Much has been said about the current state of dance music, that it is dying, not as good as it used to be and has lost its popularity etc etc. What those people forget is that there was a time when the only dance worth listening to was the underground stuff anyway, the type of stuff you heard at clubs IN NYC, while the likes of CC Peniston and Alex Party dominated the charts and crap suburban nightclubs. Fatboy Slim changed all that.
The slightly nerdy looking bassist from 1980s indie-band The Housemartins, (incidentally, singer Paul Heaton went on to enjoy success with The Beautiful South) Norman Cook had already branched out with a few one-off hits under various pseudonyms, including Beats International ('Dub Be Good To Me'), Freakpower ('Turn On, Tune In and Cop Out') and The Mighty Dub Kats ('Magic Carpet Ride'), before finding superstar fame at the back-end of the 1990s. Hits such as 'The Rockefeller Skank', 'Gangsta Trippin', 'Right Here, Right Now' and the somewhat overrated 'Praise You' made Cook the leading superstar DJ, part of the golden generation that included the likes of Paul Oakenfold, Pete Tong and Judge Jules, while the album 'You've Come A Long Way, Baby' is regarded as one of the seminal records of the decade.
There followed the celebrity marriage to Radio 1 DJ Zoe Ball (they met while larging it in Ibiza, predictably) and equally inevitable problems, the massive open-air events (including the legendary Brighton Beach Party) and a series of successful remixes (The Mock Mock Turtles' 'Can You Dig It?' and Groove Armada's 'I See You Baby', the latter of which is included here, alongside Cornershop's 'Brimful Of Asha').
Follow-up album 'Halfway Between The Gutter & the Stars' was less well received, though 'Bird Of Pray', 'Demons' (with the abominable Macy Gray) and 'Weapon Of Choice' (whose video featured actor Christopher Walken) all enjoyed some success. However, the recent change in chart preferences (Cook's hiatus combined with the lack of anything comparable and the emergence of The Libertines, Franz Ferdinand et al) meant that 'Palookaville', Cook's most recent record, bombed somewhat, with 'Slash Dot Dash' the only vaguely memorable track. The rot had clearly set in.

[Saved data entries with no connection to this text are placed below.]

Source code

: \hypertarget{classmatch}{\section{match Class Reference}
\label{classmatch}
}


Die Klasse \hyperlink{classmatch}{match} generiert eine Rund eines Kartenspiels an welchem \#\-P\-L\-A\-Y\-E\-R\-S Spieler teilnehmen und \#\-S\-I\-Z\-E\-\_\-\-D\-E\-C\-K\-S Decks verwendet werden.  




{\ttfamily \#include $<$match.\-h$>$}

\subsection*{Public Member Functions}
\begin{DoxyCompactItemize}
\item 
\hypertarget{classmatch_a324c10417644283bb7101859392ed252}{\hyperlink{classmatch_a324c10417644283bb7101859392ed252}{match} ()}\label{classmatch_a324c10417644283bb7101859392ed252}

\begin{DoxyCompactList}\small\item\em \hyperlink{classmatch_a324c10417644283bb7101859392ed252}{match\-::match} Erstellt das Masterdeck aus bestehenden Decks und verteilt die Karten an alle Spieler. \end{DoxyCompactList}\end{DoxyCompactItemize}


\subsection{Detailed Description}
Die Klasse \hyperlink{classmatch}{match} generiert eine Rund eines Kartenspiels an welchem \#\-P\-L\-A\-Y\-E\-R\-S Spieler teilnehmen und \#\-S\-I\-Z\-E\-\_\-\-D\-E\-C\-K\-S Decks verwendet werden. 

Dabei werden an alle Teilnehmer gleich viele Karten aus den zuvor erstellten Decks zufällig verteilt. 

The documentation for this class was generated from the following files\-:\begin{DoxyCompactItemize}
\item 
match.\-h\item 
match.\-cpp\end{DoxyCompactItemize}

Though all of the big hits are here, the tracklisting does perhaps ignore some of his best work, with a little too much of the recent stuff included (a little bit of cynical label marketing for the last record?) at the expense of corkers such as 'The Weekend Starts Here', 'Build It Up, Tear It Down' and 'Ya Mama', whose inclusion would have made this a definite five-star record.

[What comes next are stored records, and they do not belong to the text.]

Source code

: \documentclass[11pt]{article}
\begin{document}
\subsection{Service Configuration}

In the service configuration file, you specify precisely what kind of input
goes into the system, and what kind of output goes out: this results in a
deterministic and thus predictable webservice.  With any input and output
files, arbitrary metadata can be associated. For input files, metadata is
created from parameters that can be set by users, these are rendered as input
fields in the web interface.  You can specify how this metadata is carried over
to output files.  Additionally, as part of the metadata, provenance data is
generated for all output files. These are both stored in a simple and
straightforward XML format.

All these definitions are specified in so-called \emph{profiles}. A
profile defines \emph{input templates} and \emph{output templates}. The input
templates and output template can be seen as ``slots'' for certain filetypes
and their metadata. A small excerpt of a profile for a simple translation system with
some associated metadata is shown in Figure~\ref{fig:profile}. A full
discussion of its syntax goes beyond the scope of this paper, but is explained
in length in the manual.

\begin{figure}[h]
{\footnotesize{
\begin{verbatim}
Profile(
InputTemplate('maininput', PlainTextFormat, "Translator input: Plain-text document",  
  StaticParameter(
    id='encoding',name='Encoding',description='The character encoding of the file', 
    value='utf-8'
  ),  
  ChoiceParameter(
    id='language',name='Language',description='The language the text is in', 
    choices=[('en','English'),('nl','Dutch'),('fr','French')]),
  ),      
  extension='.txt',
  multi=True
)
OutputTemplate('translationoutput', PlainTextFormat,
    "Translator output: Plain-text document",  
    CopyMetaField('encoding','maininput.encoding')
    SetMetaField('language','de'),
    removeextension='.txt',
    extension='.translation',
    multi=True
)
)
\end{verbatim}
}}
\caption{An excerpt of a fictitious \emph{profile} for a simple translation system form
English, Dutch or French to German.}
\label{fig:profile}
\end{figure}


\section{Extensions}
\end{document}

'Why Try Harder' could prove to be either a bookmark at this stage of Cook's career, the point where he takes stock and decides where to go from here (back to his indie roots perhaps?) or the moment where he decides he's had a good run and should just settle down and enjoy his millions, with the odd bit of production work and occasional party here and there. Whatever he decides, these tracks will prove a fitting legacy.